--- START ---
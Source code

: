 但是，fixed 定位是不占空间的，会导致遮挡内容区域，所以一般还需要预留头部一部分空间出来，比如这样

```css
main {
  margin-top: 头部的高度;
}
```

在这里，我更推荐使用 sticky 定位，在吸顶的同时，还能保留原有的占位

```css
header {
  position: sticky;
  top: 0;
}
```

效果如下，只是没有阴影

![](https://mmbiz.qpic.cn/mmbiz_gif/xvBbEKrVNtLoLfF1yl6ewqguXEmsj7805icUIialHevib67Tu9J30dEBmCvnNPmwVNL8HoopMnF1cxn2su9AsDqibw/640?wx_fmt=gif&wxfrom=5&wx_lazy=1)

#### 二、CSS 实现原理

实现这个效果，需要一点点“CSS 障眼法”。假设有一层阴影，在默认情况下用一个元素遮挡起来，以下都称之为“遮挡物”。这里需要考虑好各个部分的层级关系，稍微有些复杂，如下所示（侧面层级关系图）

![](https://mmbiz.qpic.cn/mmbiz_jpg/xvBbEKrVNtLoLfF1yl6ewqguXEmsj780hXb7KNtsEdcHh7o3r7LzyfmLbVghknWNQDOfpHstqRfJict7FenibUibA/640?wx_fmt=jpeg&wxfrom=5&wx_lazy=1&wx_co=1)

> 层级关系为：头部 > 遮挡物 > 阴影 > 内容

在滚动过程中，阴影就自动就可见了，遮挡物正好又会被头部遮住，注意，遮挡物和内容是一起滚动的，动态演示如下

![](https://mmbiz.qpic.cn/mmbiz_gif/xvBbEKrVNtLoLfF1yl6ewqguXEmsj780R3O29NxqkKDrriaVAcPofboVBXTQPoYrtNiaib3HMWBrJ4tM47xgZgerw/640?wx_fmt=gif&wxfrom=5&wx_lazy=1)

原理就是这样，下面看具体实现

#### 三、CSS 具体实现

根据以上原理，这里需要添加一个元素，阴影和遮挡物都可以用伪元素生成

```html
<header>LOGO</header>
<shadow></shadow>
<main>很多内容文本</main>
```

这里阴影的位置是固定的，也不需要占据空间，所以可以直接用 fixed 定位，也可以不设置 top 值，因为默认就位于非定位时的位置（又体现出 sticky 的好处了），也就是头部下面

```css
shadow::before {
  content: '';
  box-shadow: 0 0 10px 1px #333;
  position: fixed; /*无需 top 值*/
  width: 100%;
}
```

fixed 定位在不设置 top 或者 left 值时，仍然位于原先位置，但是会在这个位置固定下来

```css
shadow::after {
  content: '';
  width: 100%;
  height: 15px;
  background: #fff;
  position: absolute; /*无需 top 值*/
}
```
--- END ---
■ What you should do ■
This exercise calls for every record to be restated word for word.

■ Task answer ■
Source code

: 但是，fixed 定位是不占空间的，会导致遮挡内容区域，所以一般还需要预留头部一部分空间出来，比如这样

```css
main {
  margin-top: 头部的高度;
}
```

在这里，我更推荐使用 sticky 定位，在吸顶的同时，还能保留原有的占位

```css
header {
  position: sticky;
  top: 0;
}
```

效果如下，只是没有阴影

![](https://mmbiz.qpic.cn/mmbiz_gif/xvBbEKrVNtLoLfF1yl6ewqguXEmsj7805icUIialHevib67Tu9J30dEBmCvnNPmwVNL8HoopMnF1cxn2su9AsDqibw/640?wx_fmt=gif&wxfrom=5&wx_lazy=1)

#### 二、CSS 实现原理

实现这个效果，需要一点点“CSS 障眼法”。假设有一层阴影，在默认情况下用一个元素遮挡起来，以下都称之为“遮挡物”。这里需要考虑好各个部分的层级关系，稍微有些复杂，如下所示（侧面层级关系图）

![](https://mmbiz.qpic.cn/mmbiz_jpg/xvBbEKrVNtLoLfF1yl6ewqguXEmsj780hXb7KNtsEdcHh7o3r7LzyfmLbVghknWNQDOfpHstqRfJict7FenibUibA/640?wx_fmt=jpeg&wxfrom=5&wx_lazy=1&wx_co=1)

> 层级关系为：头部 > 遮挡物 > 阴影 > 内容

在滚动过程中，阴影就自动就可见了，遮挡物正好又会被头部遮住，注意，遮挡物和内容是一起滚动的，动态演示如下

![](https://mmbiz.qpic.cn/mmbiz_gif/xvBbEKrVNtLoLfF1yl6ewqguXEmsj780R3O29NxqkKDrriaVAcPofboVBXTQPoYrtNiaib3HMWBrJ4tM47xgZgerw/640?wx_fmt=gif&wxfrom=5&wx_lazy=1)

原理就是这样，下面看具体实现

#### 三、CSS 具体实现

根据以上原理，这里需要添加一个元素，阴影和遮挡物都可以用伪元素生成

```html
<header>LOGO</header>
<shadow></shadow>
<main>很多内容文本</main>
```

这里阴影的位置是固定的，也不需要占据空间，所以可以直接用 fixed 定位，也可以不设置 top 值，因为默认就位于非定位时的位置（又体现出 sticky 的好处了），也就是头部下面

```css
shadow::before {
  content: '';
  box-shadow: 0 0 10px 1px #333;
  position: fixed; /*无需 top 值*/
  width: 100%;
}
```

fixed 定位在不设置 top 或者 left 值时，仍然位于原先位置，但是会在这个位置固定下来

```css
shadow::after {
  content: '';
  width: 100%;
  height: 15px;
  background: #fff;
  position: absolute; /*无需 top 值*/
}
```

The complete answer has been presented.